An efficient electrochemical route to triphenylphosphine — without the waste –
By Mary Page Bailey |
A new electrochemical process could make triphenylphosphine (TPP) — an important reagent in many organic transformations — more practical for industrial use. Synthesizing TPP results in large volumes of waste in the form of triphenylphosphine oxide (TPPO), which is very energy-intensive to handle. Now, a study led by Christo Sevov, professor of chemistry at The Ohio State University (Columbus, Ohio; www.osu.edu), has demonstrated the efficient conversion of TPPO into TPP. “In industry, people avoid these very simple and reliable reactions with TPP because of the TPPO problem. They have to come up with really circuitous routes to get to the same products that they could access in a single step if they had TPP in greater abundance, or were able to do something with the waste,” explains Sevov. Currently, there is only one large-scale industrial process for recycling TPPO into TPP, and it requires massive energy input, multiple synthetic steps and the use of toxic substances like phosgene.
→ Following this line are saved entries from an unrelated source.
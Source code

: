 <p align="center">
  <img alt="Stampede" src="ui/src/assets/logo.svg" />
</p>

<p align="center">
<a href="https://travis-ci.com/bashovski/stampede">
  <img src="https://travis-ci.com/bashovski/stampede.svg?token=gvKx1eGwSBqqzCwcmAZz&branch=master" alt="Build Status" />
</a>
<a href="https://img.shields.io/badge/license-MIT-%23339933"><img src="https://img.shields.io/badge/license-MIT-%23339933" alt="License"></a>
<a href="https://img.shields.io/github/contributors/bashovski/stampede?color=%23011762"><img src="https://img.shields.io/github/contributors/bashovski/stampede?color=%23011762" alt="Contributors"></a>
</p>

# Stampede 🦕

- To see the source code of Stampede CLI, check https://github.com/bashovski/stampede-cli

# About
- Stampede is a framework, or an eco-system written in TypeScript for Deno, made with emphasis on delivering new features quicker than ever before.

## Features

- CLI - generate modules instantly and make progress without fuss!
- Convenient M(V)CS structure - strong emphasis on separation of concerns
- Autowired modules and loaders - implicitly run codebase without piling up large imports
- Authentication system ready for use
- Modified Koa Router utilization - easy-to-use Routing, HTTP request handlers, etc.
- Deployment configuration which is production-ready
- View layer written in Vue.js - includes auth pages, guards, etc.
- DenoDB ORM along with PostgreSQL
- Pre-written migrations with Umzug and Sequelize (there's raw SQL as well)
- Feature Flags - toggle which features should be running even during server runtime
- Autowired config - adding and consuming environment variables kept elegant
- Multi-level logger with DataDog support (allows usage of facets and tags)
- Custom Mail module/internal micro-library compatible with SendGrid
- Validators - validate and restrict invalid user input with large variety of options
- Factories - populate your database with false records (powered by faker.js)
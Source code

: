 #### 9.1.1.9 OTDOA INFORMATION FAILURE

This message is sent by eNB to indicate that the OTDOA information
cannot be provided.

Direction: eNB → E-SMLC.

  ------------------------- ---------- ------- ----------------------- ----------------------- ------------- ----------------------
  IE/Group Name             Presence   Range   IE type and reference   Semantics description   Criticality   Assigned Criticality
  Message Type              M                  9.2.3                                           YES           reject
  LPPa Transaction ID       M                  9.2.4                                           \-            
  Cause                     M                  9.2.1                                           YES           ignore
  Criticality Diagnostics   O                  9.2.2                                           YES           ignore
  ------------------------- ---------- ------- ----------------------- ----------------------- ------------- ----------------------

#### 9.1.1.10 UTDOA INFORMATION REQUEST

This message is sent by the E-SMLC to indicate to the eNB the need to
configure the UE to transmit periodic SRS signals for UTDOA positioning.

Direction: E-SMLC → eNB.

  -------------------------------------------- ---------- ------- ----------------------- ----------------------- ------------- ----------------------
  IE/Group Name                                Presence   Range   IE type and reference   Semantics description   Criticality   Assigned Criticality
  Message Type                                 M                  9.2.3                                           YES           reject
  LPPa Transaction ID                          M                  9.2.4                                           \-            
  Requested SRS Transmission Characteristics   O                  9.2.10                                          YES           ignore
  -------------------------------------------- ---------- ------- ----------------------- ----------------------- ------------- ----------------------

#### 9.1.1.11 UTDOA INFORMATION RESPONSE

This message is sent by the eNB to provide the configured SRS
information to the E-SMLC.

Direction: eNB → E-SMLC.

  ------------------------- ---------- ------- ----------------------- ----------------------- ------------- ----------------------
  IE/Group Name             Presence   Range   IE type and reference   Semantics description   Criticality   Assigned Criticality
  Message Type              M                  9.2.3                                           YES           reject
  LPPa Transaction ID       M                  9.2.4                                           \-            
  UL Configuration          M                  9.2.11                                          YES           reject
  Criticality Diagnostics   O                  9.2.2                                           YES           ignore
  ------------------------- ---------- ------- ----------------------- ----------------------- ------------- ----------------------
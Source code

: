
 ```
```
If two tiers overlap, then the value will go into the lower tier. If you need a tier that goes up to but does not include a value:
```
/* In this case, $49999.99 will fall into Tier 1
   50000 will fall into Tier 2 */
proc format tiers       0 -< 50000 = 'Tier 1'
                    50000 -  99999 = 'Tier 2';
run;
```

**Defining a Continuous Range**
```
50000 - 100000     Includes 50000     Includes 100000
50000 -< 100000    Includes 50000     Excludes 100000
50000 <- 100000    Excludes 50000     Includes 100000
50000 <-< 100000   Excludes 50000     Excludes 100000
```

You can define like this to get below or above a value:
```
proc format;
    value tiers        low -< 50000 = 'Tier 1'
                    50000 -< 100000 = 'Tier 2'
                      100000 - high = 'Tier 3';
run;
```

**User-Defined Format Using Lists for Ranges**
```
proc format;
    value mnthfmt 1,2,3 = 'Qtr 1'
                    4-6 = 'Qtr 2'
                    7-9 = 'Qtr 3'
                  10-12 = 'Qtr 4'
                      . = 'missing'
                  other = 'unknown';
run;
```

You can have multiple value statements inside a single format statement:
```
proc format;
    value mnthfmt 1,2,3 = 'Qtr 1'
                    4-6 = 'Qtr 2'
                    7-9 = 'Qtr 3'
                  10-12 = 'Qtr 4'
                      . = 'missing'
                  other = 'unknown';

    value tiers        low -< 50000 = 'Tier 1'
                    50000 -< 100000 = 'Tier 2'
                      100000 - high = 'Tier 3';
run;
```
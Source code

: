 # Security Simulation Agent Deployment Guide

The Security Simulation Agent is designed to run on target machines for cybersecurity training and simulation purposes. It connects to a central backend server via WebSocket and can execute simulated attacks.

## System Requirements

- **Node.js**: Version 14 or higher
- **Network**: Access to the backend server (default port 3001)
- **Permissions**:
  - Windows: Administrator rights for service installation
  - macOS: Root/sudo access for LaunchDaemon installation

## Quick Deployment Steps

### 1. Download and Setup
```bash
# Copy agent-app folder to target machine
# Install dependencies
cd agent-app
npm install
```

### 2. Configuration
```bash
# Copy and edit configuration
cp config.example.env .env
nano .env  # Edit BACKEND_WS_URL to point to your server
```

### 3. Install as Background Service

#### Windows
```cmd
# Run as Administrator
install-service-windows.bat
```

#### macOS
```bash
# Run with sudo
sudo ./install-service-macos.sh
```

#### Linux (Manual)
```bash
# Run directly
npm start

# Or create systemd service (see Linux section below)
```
Beginning with an electrified aluminum container acting as the anode in an electrochemical cell, the aluminum ions are strategically stripped from the anode surface and then utilized as a Lewis-acid activator for the TPPO. “Everything is self-contained, and because you are using the waste of the anode to activate the substrate, you don’t have to add any super-stoichiometric quantities of reagents, and you continuously generate the activator as you perform the electrochemical reaction,” adds Sevov. This continuous generation is key, since this type of reaction normally stalls out after about only 5% completion, shutting down either because the anode is passivated or the selectivity is low.
The team has demonstrated this conversion using various aluminum sources — including soda cans and aluminum mesh fencing. This process could also unlock other organic reactions that are not industrially practical. “We are also looking at hetero-arenes and pyridines. If we can activate these with in-situ-generated Lewis acids, then we can begin doing functionalization reactions on these desirable pharmaceutical platforms,” adds Sevov.